Liminal Projects

Liminal is a Portland, Oregon based ensemble of artists collaborating on projects that utilize aspects of theatre and performance to investigate how groups assemble and interact. The ensemble has produced more than fourteen original works in a variety of formats and spaces that invite audiences to collaborate in the composition of a shared experience. I co-founded Liminal in 1997 and serve as the company’s primary director. To the right is an overview of several Liminal projects that I have directed.

Much of Liminal’s work has focused on operations that are theatrical, but not necessarily theatre. In the tradition of the avant-garde, our projects have sought to escape linear narrative structures and passive positions for audiences. Unlike the avant-garde tradition, we have tried to avoid excessive fragmentation or abstraction in order to re-trace our work’s connection to the various worlds that we, and our audiences, inhabit. The questions that drive our work are concerned with the quality of a live experience, the efficacy of a participant’s role, the articulation of their concerns and the composition of the narratives that help participants put things in order.

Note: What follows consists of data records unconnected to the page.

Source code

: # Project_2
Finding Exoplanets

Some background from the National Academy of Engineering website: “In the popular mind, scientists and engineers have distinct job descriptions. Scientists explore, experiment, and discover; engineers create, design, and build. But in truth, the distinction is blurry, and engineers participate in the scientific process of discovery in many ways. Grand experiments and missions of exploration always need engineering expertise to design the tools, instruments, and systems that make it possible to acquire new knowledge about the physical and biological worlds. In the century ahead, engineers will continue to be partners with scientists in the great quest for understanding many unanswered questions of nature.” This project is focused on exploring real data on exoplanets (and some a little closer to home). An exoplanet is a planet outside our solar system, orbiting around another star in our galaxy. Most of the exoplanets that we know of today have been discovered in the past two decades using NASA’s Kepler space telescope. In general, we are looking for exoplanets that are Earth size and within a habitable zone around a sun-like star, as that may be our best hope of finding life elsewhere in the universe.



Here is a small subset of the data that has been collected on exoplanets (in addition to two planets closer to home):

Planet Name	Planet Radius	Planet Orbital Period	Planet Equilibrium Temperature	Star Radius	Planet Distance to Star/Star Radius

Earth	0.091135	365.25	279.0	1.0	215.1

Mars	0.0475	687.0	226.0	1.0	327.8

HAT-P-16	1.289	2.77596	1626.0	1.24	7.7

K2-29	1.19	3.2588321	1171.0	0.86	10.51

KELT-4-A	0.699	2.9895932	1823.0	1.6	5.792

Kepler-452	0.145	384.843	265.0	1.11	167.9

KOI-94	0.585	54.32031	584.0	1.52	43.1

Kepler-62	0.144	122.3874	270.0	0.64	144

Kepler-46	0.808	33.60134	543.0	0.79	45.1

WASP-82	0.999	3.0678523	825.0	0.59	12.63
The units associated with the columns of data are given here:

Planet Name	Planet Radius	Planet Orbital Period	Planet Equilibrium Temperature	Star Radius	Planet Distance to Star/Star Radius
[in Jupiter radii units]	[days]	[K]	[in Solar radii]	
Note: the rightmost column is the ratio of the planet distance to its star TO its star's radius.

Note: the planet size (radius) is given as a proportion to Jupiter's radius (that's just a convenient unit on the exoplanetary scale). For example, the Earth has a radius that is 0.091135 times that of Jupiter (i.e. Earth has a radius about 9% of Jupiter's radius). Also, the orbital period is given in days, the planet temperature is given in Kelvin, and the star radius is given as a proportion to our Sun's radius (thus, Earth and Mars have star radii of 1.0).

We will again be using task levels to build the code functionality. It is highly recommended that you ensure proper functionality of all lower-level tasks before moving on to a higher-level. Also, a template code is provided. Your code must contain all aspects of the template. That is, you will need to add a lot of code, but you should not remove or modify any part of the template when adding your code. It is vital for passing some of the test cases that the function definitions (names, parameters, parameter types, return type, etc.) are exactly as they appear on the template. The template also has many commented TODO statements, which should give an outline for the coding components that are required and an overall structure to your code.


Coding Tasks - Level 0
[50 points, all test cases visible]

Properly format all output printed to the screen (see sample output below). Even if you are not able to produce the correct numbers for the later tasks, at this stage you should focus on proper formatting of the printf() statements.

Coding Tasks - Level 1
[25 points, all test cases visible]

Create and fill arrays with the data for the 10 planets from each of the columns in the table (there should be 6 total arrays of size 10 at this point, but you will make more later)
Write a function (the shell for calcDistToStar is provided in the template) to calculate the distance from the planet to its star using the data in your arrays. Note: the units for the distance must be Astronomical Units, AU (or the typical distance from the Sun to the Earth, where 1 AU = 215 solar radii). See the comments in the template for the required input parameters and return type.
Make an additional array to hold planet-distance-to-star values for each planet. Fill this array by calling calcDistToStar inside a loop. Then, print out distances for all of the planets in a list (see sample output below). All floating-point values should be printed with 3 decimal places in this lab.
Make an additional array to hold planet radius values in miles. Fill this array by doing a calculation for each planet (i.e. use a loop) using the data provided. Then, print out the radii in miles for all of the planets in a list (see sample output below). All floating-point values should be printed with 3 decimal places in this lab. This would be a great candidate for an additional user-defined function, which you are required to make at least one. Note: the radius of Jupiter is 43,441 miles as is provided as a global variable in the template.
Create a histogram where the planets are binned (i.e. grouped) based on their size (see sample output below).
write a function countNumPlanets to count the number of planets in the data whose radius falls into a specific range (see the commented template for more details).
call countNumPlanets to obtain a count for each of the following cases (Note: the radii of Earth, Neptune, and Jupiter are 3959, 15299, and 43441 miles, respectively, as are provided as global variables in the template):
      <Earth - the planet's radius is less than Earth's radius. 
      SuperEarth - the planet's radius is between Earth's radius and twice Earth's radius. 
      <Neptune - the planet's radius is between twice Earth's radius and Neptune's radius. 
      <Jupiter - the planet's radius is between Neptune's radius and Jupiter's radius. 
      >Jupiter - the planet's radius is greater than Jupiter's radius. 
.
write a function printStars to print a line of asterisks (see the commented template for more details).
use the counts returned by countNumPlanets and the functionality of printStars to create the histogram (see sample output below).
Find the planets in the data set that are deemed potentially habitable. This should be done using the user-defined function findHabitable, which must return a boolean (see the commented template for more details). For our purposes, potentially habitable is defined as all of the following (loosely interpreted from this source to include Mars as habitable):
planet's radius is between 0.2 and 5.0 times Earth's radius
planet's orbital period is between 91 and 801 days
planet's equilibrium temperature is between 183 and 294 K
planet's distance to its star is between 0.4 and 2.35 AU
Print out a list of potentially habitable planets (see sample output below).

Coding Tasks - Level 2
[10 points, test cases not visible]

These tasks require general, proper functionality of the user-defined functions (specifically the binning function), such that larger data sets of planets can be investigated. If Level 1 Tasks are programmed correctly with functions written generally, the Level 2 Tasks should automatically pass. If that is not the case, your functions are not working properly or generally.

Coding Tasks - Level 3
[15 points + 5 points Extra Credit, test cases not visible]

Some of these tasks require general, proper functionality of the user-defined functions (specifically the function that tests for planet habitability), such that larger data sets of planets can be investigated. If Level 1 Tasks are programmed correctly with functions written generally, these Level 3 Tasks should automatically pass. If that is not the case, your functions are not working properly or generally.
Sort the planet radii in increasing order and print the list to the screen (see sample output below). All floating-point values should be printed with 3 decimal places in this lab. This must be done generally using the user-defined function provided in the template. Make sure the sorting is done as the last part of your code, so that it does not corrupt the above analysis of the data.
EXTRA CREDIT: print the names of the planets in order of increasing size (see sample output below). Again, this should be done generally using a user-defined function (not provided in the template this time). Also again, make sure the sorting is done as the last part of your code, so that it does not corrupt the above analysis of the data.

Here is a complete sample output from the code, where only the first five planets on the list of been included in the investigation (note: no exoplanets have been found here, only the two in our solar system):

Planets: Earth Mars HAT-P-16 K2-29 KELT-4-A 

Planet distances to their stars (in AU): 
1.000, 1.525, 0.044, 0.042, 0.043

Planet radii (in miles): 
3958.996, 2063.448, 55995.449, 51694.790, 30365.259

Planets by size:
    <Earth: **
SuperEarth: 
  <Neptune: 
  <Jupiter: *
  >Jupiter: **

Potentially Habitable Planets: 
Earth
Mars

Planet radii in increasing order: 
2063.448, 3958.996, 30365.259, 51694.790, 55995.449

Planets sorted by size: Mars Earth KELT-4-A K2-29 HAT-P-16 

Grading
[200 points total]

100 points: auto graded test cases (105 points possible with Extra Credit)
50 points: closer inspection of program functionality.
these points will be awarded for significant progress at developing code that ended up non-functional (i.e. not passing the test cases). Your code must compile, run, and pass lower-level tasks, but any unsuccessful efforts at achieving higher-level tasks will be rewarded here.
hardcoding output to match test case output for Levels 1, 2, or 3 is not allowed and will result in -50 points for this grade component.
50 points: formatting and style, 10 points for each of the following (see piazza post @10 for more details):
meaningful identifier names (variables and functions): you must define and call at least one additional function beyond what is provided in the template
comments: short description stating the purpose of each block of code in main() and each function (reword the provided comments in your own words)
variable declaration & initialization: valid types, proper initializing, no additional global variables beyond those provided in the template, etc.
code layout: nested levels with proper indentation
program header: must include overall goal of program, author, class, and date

We credit the group’s name to the anthropologist Victor Turner, who most prominently used the term “liminal” in his research on forms of social drama that function outside of theatre. The “social” is not made from a group’s stability, but rather, from instability and uncertainty located a sites of “drama” or controversy. The word “liminal” comes from the Latin, “limen” which means “at the threshold” or “the betwixt and between.” True to the term, a Liminal performance presents people, places and events that are in a state of change and collective composition.